长期使用抗癫药物对发育期大鼠脑的影响

目的探讨长期使用抗癫药（AEDs）对发育期大鼠脑的影响，在细胞及分子水平上观察AEDs影响认知功能的机制。方法将生后7 d的Wistar大鼠234只任意分为13组：4种AEDs［苯巴比妥（PB），丙戊酸（VPA），拉莫三嗪（LTG），托吡酯（TPM）］分别分为高、中、低剂量组和对照组，每组18只大鼠。PB 80、 40、20 mg·kg-1和VPA 200、100、50 mg·kg-1分别溶于超纯水腹腔注射每日1次共21 d，LTG 80、40、20 mg·kg-1和TPM 80、40、20 mg·kg-1分别溶于1％纤维素钠灌胃每日1次共21 d，对照组予相同体积1％纤维素钠灌胃每日1次共21 d。从第22天始每组6只大鼠断头取脑，用Annexin-V FITC/PI双标检测细胞凋亡，用实时定量PCR检测脑源性神经营养因子（BDNF）和神经营养物质-3（NT-3）mRNA的表达；余12只大鼠过量麻醉后灌注固定，分别用于BrdU染色和Timm's染色。 结果①4种AEDs均会造成幼鼠脑重减轻，其中VPA高、中、低剂量组大鼠脑重降低最明显，VPA高剂量组导致脑重降低15％。②4种AEDs均引起神经细胞凋亡的增加，其阈值分别为：PB 20 mg·kg-1, VPA 50mg·kg-1, LTG 80 mg·kg-1，TPM 40 mg·kg-1。③实时定量PCR结果显示，4种AEDs可导致海马区BDNF和NT-3 mRNA表达的减少，其阈值分别为PB 40 mg·kg-1、VPA 100 mg·kg-1、LTG 80 mg·kg-1、TPM 40 mg·kg-1。VPA和LTG低剂量组可引起海马齿状回和门区BrdU标记的细胞数增加。Timm's染色结果显示4种AEDs CA3区和颗粒细胞上层Timm评分与对照组比较差异均无统计学意义(P>0.05)。 结论长期使用AEDs会对发育期大脑造成损害，不同AEDs可引起大脑细胞凋亡增加和海马区神经营养物质表达减少，其阈值有所不同，这可能是造成认知损害的机制之一。VPA和LTG会造成神经发生增加，但不伴有明显的苔藓纤维发芽。

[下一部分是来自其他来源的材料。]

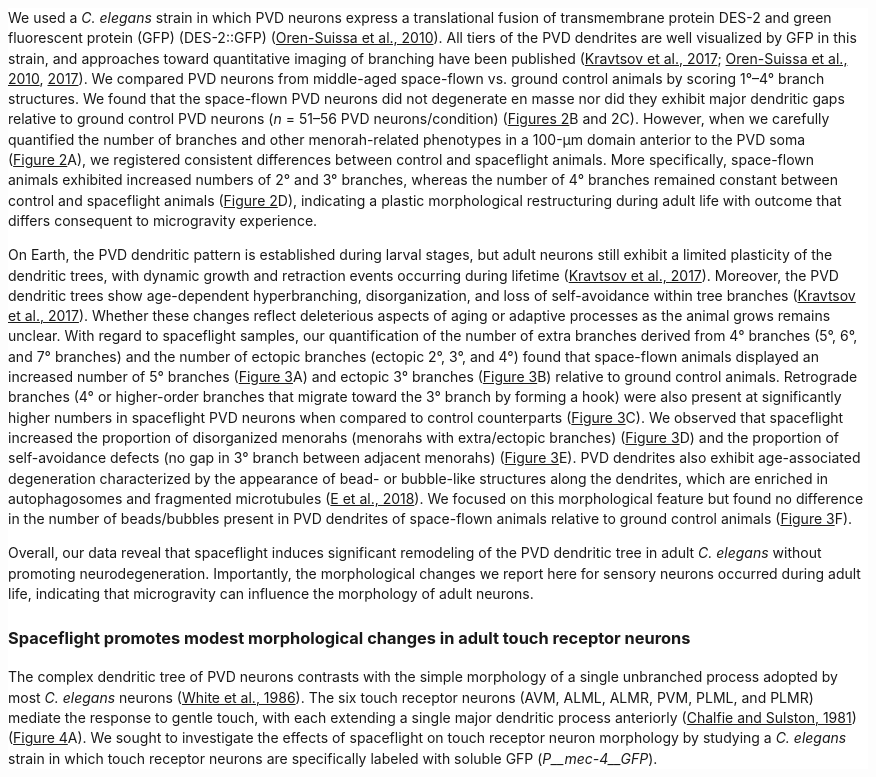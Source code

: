 We used a _C. elegans_ strain in which PVD neurons express a translational fusion of transmembrane protein DES-2 and green fluorescent protein (GFP) (DES-2::GFP) ([Oren-Suissa et al., 2010](#bib40)). All tiers of the PVD dendrites are well visualized by GFP in this strain, and approaches toward quantitative imaging of branching have been published ([Kravtsov et al., 2017](#bib28); [Oren-Suissa et al., 2010](#bib40), [2017](#bib39)). We compared PVD neurons from middle-aged space-flown vs. ground control animals by scoring 1°–4° branch structures. We found that the space-flown PVD neurons did not degenerate en masse nor did they exhibit major dendritic gaps relative to ground control PVD neurons (_n_ = 51–56 PVD neurons/condition) ([Figures 2](#fig2)B and 2C). However, when we carefully quantified the number of branches and other menorah-related phenotypes in a 100-μm domain anterior to the PVD soma ([Figure 2](#fig2)A), we registered consistent differences between control and spaceflight animals. More specifically, space-flown animals exhibited increased numbers of 2° and 3° branches, whereas the number of 4° branches remained constant between control and spaceflight animals ([Figure 2](#fig2)D), indicating a plastic morphological restructuring during adult life with outcome that differs consequent to microgravity experience.

On Earth, the PVD dendritic pattern is established during larval stages, but adult neurons still exhibit a limited plasticity of the dendritic trees, with dynamic growth and retraction events occurring during lifetime ([Kravtsov et al., 2017](#bib28)). Moreover, the PVD dendritic trees show age-dependent hyperbranching, disorganization, and loss of self-avoidance within tree branches ([Kravtsov et al., 2017](#bib28)). Whether these changes reflect deleterious aspects of aging or adaptive processes as the animal grows remains unclear. With regard to spaceflight samples, our quantification of the number of extra branches derived from 4° branches (5°, 6°, and 7° branches) and the number of ectopic branches (ectopic 2°, 3°, and 4°) found that space-flown animals displayed an increased number of 5° branches ([Figure 3](#fig3)A) and ectopic 3° branches ([Figure 3](#fig3)B) relative to ground control animals. Retrograde branches (4° or higher-order branches that migrate toward the 3° branch by forming a hook) were also present at significantly higher numbers in spaceflight PVD neurons when compared to control counterparts ([Figure 3](#fig3)C). We observed that spaceflight increased the proportion of disorganized menorahs (menorahs with extra/ectopic branches) ([Figure 3](#fig3)D) and the proportion of self-avoidance defects (no gap in 3° branch between adjacent menorahs) ([Figure 3](#fig3)E). PVD dendrites also exhibit age-associated degeneration characterized by the appearance of bead- or bubble-like structures along the dendrites, which are enriched in autophagosomes and fragmented microtubules ([E et al., 2018](#bib12)). We focused on this morphological feature but found no difference in the number of beads/bubbles present in PVD dendrites of space-flown animals relative to ground control animals ([Figure 3](#fig3)F).

Overall, our data reveal that spaceflight induces significant remodeling of the PVD dendritic tree in adult _C. elegans_ without promoting neurodegeneration. Importantly, the morphological changes we report here for sensory neurons occurred during adult life, indicating that microgravity can influence the morphology of adult neurons.

### Spaceflight promotes modest morphological changes in adult touch receptor neurons

The complex dendritic tree of PVD neurons contrasts with the simple morphology of a single unbranched process adopted by most _C. elegans_ neurons ([White et al., 1986](#bib54)). The six touch receptor neurons (AVM, ALML, ALMR, PVM, PLML, and PLMR) mediate the response to gentle touch, with each extending a single major dendritic process anteriorly ([Chalfie and Sulston, 1981](#bib6)) ([Figure 4](#fig4)A). We sought to investigate the effects of spaceflight on touch receptor neuron morphology by studying a _C. elegans_ strain in which touch receptor neurons are specifically labeled with soluble GFP (_P__mec-4__GFP_).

Effects of long-term antiepileptic treatment on the developing brain of rats

ObjectiveTo study the effects of long-term treatment with antiepileptic drugs (AEDs) on the developing brain of rats, and to explain possible mechanisms of adverse effects of AEDs at cellular and molecular levels. MethodsA total of 234 neonatal Wistar rats（P7）were divided into 13 groups (the control group, PB, VPA, LTG and TPM with high, middle and low dosage), with 18 rats in each group. After 3-weeks treatment with AEDs the treatment groups and the controls were divided into two parts. One part was sacrificed by decapitation and the brain was removed and washed with ice-cold saline. These brains were used in the study of Annexin-V FITC/PI double staining and quantitative real-time PCR detection. The other part used in the study of BrdU staining and Timm's staining received an overdose of sodium pentobarbital (60 mg·kg-1, i.p.) and was perfused with different solution. Results①Long-term treatment with AEDs caused significant reduction in brain weight, especially in VPA groups. VPA (200 mg·kg-1) resulted in 15% decrease in brain weight. ②AEDs caused apoptotic neurodegeneration, the threshold of PB, VPA, LTG and TPM was 20, 50, 80 and 40 mg·kg-1, respectively. ③ Quantitative real-time PCR showed 4 AEDs decreased the expression of BDNF and NT-3, the threshold of PB, VPA, LTG and TPM was 40, 100, 80 and 40 mg·kg-1, respectively. Neurogenesis increased in the rats treated with valproate and lamotrigine but their effect on mossy fiber sprouting was not obvious in any rats (P>0.05). ConclusionLong-term treatment with AEDs damages developing brain of rats, PB, VPA, LTG and TPM cause apoptotic neurodegeneration in the developing brain at different dose levels. Neuronal death is associated with reduced expression of BDNF and NT-3. Interestingly, VPA and LTG cause increased neurogenesis in dentate gyrus with an absence of mossy fiber sprouting. These findings presented one possible mechanism to explain that cognitive impairment was associated with exposure of humans to antiepileptic therapy.